TASK TO COMPLETE — From the records below, count the lines containing the word "does" and give only that number.

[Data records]

++++

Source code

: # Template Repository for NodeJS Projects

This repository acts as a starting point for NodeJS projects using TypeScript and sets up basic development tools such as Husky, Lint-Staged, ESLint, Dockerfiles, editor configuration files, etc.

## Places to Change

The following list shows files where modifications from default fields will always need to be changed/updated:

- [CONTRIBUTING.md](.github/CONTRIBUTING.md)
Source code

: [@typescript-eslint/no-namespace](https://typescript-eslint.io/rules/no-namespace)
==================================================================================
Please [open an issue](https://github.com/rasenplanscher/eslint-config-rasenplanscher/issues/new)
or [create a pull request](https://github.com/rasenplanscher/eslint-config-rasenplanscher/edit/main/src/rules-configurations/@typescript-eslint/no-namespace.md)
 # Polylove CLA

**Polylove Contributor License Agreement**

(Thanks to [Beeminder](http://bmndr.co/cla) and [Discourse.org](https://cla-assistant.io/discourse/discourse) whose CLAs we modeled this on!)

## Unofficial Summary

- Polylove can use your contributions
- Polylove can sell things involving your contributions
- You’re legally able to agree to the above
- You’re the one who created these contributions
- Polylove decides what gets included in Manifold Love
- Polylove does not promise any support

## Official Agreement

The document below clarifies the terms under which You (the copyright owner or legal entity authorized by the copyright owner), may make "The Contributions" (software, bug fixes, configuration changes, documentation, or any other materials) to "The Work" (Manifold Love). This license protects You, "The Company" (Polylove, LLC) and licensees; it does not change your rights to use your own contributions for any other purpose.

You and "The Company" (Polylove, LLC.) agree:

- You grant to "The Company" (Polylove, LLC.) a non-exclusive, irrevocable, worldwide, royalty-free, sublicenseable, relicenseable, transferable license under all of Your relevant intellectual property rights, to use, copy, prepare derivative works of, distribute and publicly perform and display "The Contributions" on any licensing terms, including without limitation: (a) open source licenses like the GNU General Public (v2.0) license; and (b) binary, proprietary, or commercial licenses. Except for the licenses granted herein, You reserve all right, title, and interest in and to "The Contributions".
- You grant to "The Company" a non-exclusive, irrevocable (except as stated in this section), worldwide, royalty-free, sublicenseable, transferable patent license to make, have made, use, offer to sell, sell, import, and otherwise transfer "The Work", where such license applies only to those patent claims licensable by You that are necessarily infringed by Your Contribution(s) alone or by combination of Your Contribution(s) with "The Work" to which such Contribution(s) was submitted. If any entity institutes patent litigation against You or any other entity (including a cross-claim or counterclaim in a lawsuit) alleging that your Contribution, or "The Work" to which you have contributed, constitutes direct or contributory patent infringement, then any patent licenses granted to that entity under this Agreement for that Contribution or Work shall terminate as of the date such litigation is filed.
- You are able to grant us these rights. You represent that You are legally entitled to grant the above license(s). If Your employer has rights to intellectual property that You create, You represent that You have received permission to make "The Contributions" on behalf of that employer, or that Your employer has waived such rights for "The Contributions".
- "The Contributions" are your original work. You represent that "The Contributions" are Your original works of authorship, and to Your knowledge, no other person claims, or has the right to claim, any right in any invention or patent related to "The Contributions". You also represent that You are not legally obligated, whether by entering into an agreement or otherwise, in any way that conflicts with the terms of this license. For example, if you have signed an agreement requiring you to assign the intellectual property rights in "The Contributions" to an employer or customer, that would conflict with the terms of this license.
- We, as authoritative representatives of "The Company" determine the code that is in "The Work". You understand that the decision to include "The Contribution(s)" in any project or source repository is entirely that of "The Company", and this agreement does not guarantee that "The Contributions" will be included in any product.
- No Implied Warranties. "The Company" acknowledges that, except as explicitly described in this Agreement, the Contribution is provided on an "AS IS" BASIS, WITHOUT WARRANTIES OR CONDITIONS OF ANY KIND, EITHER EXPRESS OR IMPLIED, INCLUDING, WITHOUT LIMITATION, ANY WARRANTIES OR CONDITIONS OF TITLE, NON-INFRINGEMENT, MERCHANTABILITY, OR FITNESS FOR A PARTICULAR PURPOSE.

++++

OUTPUT OF THE EXERCISE — 3